[Records excerpted from a collection]
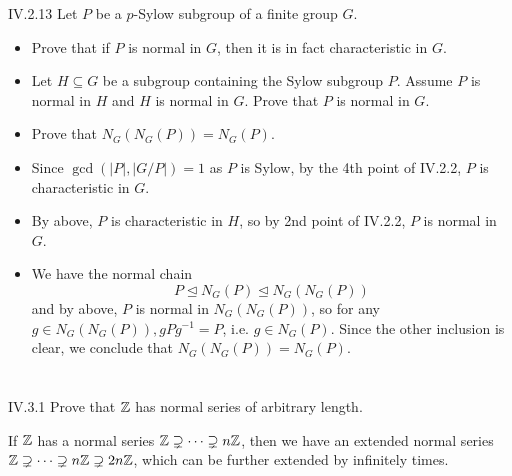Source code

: \begin{problem}{IV.2.13}
Let $P$ be a $p$-Sylow subgroup of a finite group $G$.
\begin{itemize}
    \setlength\itemsep{0pt}
    \item Prove that if $P$ is normal in $G$, then it is in fact characteristic in $G$.
    \item Let $H \subseteq G$ be a subgroup containing the Sylow subgroup $P$. Assume $P$ is normal in $H$ and $H$ is normal in $G$. Prove that $P$ is normal in $G$.
    \item Prove that $N_G(N_G(P)) = N_G(P)$.
\end{itemize}
\end{problem}
\begin{pf}
\begin{itemize}
    \setlength\itemsep{0pt}
    \item Since $\gcd(|P|, |G/P|) = 1$ as $P$ is Sylow, by the 4th point of IV.2.2, $P$ is characteristic in $G$.
    \item By above, $P$ is characteristic in $H$, so by 2nd point of IV.2.2, $P$ is normal in $G$.
    \item We have the normal chain
    \[
    P \trianglelefteq N_G(P) \trianglelefteq N_G(N_G(P))	
    \]
    and by above, $P$ is normal in $N_G(N_G(P))$, so for any $g \in N_G(N_G(P)), gPg^{-1} = P$, i.e. $g \in N_G(P)$. Since the other inclusion is clear, we conclude that $N_G(N_G(P)) = N_G(P)$. 
\end{itemize}
\end{pf}

\section{}

\begin{problem}{IV.3.1}
Prove that $\mathbb{Z}$ has normal series of arbitrary length.
\end{problem}
\begin{pf}
If $\mathbb{Z}$ has a normal series $\mathbb{Z} \supsetneq \cdots \supsetneq n\mathbb{Z}$, then we have an extended normal series $\mathbb{Z} \supsetneq \cdots \supsetneq n\mathbb{Z} \supsetneq 2n\mathbb{Z}$, which can be further extended by infinitely times.
\end{pf}

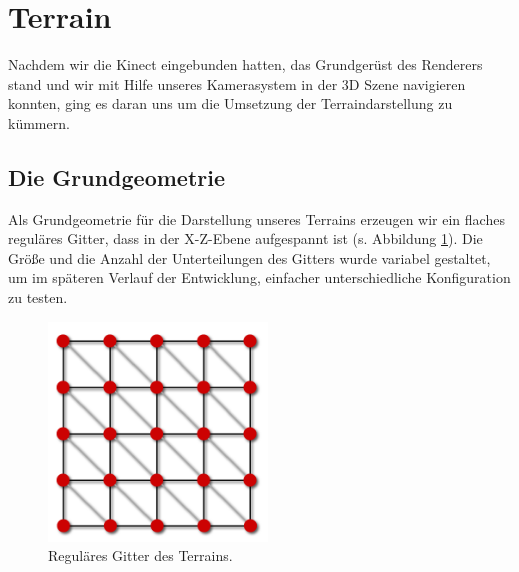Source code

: \section{Terrain}
\begin{Spacing}{\mylinespace}

Nachdem wir die Kinect eingebunden hatten, das Grundgerüst des Renderers stand und wir mit Hilfe unseres Kamerasystem in der 3D Szene navigieren konnten, ging es daran uns um die Umsetzung der Terraindarstellung zu kümmern.

\subsection{Die Grundgeometrie}
Als Grundgeometrie für die Darstellung unseres Terrains erzeugen wir ein flaches reguläres Gitter, dass in der X-Z-Ebene aufgespannt ist (s. Abbildung \ref{fig:grid}). Die Größe und die Anzahl der Unterteilungen des Gitters wurde variabel gestaltet, um im späteren Verlauf der Entwicklung, einfacher unterschiedliche Konfiguration zu testen. 

\begin{figure}[h!]
	\centering
	\vspace*{10px}
	\includegraphics[width=220px]{graphics/grid.png}
	\caption{Reguläres Gitter des Terrains.}
	\label{fig:grid}
\end{figure}


\end{Spacing}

*WHAT YOU SHOULD DO:* Work out how many lines of the data hold the string "Prove". State only that number.

*RESULT OF THE TASK:* 4